14 Ways to Cope With Loss of Loved One on Valentine’s Day
February is the time of year when pink and red hearts seem to be everywhere. That’s right—it’s Valentine’s Day season. While many people are thinking about their beloved, for people who have just dealt with the loss of a loved one, especially that of spouses or significant others, it can be a difficult time. Valentine’s season can be difficult, whether it’s the first holiday without a loved one or the seventh.
If Valentine’s Day is accompanied by feelings of grief, remember that you’re not alone; a lot of people are in similar situations. Here are 14 ways to cope with loss this Valentine’s Day:
- Spend time remembering your loved one. Do something that they liked to do, or something that you liked to do with them. Whatever you choose to do, celebrate their life through this activity. It will help keep their memory alive in your heart.

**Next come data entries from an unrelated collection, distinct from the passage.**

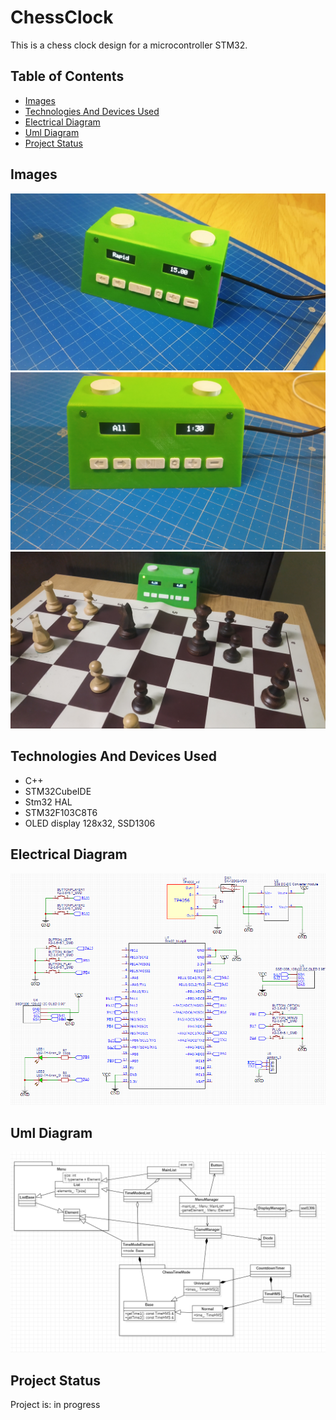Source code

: # ChessClock
This is a chess clock design for a microcontroller STM32.

## Table of Contents
* [Images](#images)
* [Technologies And Devices Used](#technologies-and-devices-used)
* [Electrical Diagram](#electrical-diagram)
* [Uml Diagram](#uml-diagram)
* [Project Status](#project-status)

## Images
![MainView1](./img/mainView1.jpg)
![MainView2](./img/mainView2.jpg)
![Game](./img/game.jpg)

## Technologies And Devices Used
- C++
- STM32CubeIDE
- Stm32 HAL
- STM32F103C8T6
- OLED display 128x32, SSD1306

## Electrical Diagram
![ElectricalDiagram](./img/electricalDiagram.PNG)

## Uml Diagram
![UmlDiagram](./img/umlDiagram.PNG)

## Project Status
Project is: in progress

- Treat yourself and be your own valentine. On the other hand, you can also celebrate yourself and what you enjoy doing. If it’s an especially challenging period, do something that makes you happy, like drinking hot chocolate and watching bad reality TV or maybe taking a long hike.

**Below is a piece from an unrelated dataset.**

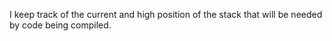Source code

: I keep track of the current and high position of the stack that will be needed by code being compiled.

- Enjoy a delicious meal. With so many couples enjoying dining out for the holiday, dine in! Order in from one of your favorite places to eat or create a special meal for yourself in the kitchen. Eat something that you truly enjoy.
- Ignore the holiday altogether. It is possible to completely forget that Valentine’s Day is coming, especially if you don’t dwell on it too much. After all, it is just another day of the year and treating it as such is also a terrific way to move past the grief and dread. Consider scheduling something mundane that you need to do that day, like getting your car serviced. That sense of normalcy might help take your mind off the holiday.

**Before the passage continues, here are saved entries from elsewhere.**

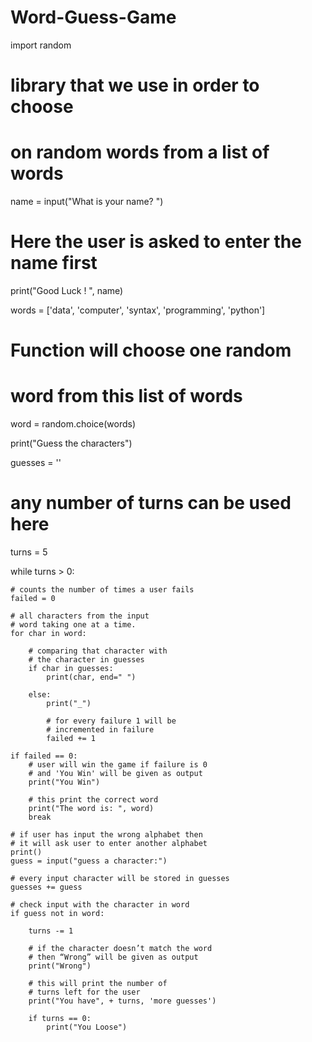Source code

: # Word-Guess-Game
import random
# library that we use in order to choose
# on random words from a list of words
 
name = input("What is your name? ")
 
# Here the user is asked to enter the name first
 
print("Good Luck ! ", name)
 
words = ['data', 'computer', 'syntax', 'programming',
         'python']
 
# Function will choose one random
# word from this list of words
word = random.choice(words)
 
 
print("Guess the characters")
 
guesses = ''
 
# any number of turns can be used here
turns = 5
 
 
while turns > 0:
 
    # counts the number of times a user fails
    failed = 0
 
    # all characters from the input
    # word taking one at a time.
    for char in word:
 
        # comparing that character with
        # the character in guesses
        if char in guesses:
            print(char, end=" ")
 
        else:
            print("_")
 
            # for every failure 1 will be
            # incremented in failure
            failed += 1
 
    if failed == 0:
        # user will win the game if failure is 0
        # and 'You Win' will be given as output
        print("You Win")
 
        # this print the correct word
        print("The word is: ", word)
        break
 
    # if user has input the wrong alphabet then
    # it will ask user to enter another alphabet
    print()
    guess = input("guess a character:")
 
    # every input character will be stored in guesses
    guesses += guess
 
    # check input with the character in word
    if guess not in word:
 
        turns -= 1
 
        # if the character doesn’t match the word
        # then “Wrong” will be given as output
        print("Wrong")
 
        # this will print the number of
        # turns left for the user
        print("You have", + turns, 'more guesses')
 
        if turns == 0:
            print("You Loose")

- Reframe Valentine’s Day. Consider February 14th as an opportunity to celebrate platonic love rather than romantic love. With this coping strategy, you can celebrate all of the people you love in your life by sending them Valentines and showing how much you care.
- Go easy on yourself. Maybe you simply can’t help it—this season bums you out. Don’t let it stress you out that you haven’t gotten over your loss or that you’re still in mourning. Give yourself some grace and acknowledge that you are trying your best. Grief takes time.
- Volunteer or help someone else. One surefire way to clear your head is to get into someone else’s. Volunteering is one way to give back and realize that as big as your problems feel, there is always someone else who is dealing with the same, if not, more than you.
- Get exercising. Take a yoga class, start hiking, or join a gym. Whatever you decide to do to stay active. Endorphins and movement are scientifically proven to improve your mood.
- Journal. Writing your feelings down can be an effective way of working through them. . Start a grief journal to track how you feel and why you feel this way during Valentine’s Day. Putting your feelings on paper can be very therapeutic.
- Make a donation to something your loved one loved. Was he or she an animal lover? Making a donation to your loved one’s favorite cause is a great way to honor them.
- Adopt a pet. On that note, if you’re an animal lover and are feeling especially lonely during this time of year, then it might be time to get a pet. They will love you unconditionally and also can help keep your mind off of your grief.
- Watch a loved one’s favorite movie. It might even be a movie you absolutely hate, but sharing in something they loved can help you feel closer to them (and maybe make you laugh at how different your tastes were).
- Get their friends or family together for dinner and toast your loved one. It doesn’t even have to be a dinner in their honor, but gathering people who knew your loved one can help you feel less alone and share memories.
- If you have grandchildren or children, make a special date with them. One way to see your loved one again is through your children and grandchildren’s eyes and mannerisms. This could be the start of a wonderful new holiday tradition.